**Material supplied**
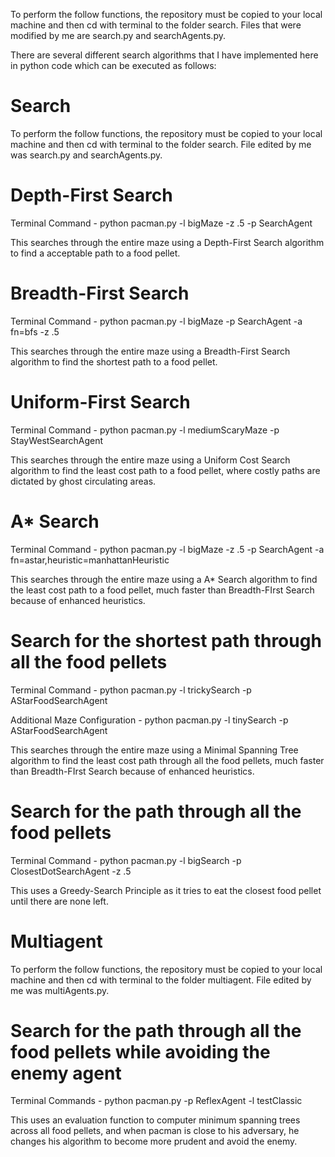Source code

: To perform the follow functions, the repository must be copied to your local machine and then cd with terminal to the folder search. Files that were modified by me are search.py and searchAgents.py.

There are several different search algorithms that I have implemented here in python code which can be executed as follows:

Search
==========

To perform the follow functions, the repository must be copied to your local machine and then cd with terminal to the folder search. File edited by me was search.py and searchAgents.py.

Depth-First Search
==================

Terminal Command - python pacman.py -l bigMaze -z .5 -p SearchAgent

This searches through the entire maze using a Depth-First Search algorithm to find a acceptable path to a food pellet.

Breadth-First Search
====================

Terminal Command - python pacman.py -l bigMaze -p SearchAgent -a fn=bfs -z .5

This searches through the entire maze using a Breadth-First Search algorithm to find the shortest path to a food pellet.

Uniform-First Search
====================

Terminal Command - python pacman.py -l mediumScaryMaze -p StayWestSearchAgent

This searches through the entire maze using a Uniform Cost Search algorithm to find the least cost path to a food pellet, where costly paths are dictated by ghost circulating areas.

A* Search
=========

Terminal Command - python pacman.py -l bigMaze -z .5 -p SearchAgent -a fn=astar,heuristic=manhattanHeuristic

This searches through the entire maze using a A* Search algorithm to find the least cost path to a food pellet, much faster than Breadth-FIrst Search because of enhanced heuristics.

Search for the shortest path through all the food pellets
=========================================================

Terminal Command - python pacman.py -l trickySearch -p AStarFoodSearchAgent

Additional Maze Configuration - python pacman.py -l tinySearch -p AStarFoodSearchAgent

This searches through the entire maze using a Minimal Spanning Tree algorithm to find the least cost path through all the food pellets, much faster than Breadth-FIrst Search because of enhanced heuristics.

Search for the path through all the food pellets
================================================

Terminal Command - python pacman.py -l bigSearch -p ClosestDotSearchAgent -z .5 

This uses a Greedy-Search Principle as it tries to eat the closest food pellet until there are none left.

Multiagent
==========

To perform the follow functions, the repository must be copied to your local machine and then cd with terminal to the folder multiagent. File edited by me was multiAgents.py.

Search for the path through all the food pellets while avoiding the enemy agent
===============================================================================

Terminal Commands - python pacman.py -p ReflexAgent -l testClassic

This uses an evaluation function to computer minimum spanning trees across all food pellets, and when pacman is close to his adversary, he changes his algorithm to become more prudent and avoid the enemy.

**What to produce**
Lines with "copied" in them are what the answer must contain; copy each from the records above.

**Solution**
: To perform the follow functions, the repository must be copied to your local machine and then cd with terminal to the folder search. Files that were modified by me are search.py and searchAgents.py.
To perform the follow functions, the repository must be copied to your local machine and then cd with terminal to the folder search. File edited by me was search.py and searchAgents.py.
To perform the follow functions, the repository must be copied to your local machine and then cd with terminal to the folder multiagent. File edited by me was multiAgents.py.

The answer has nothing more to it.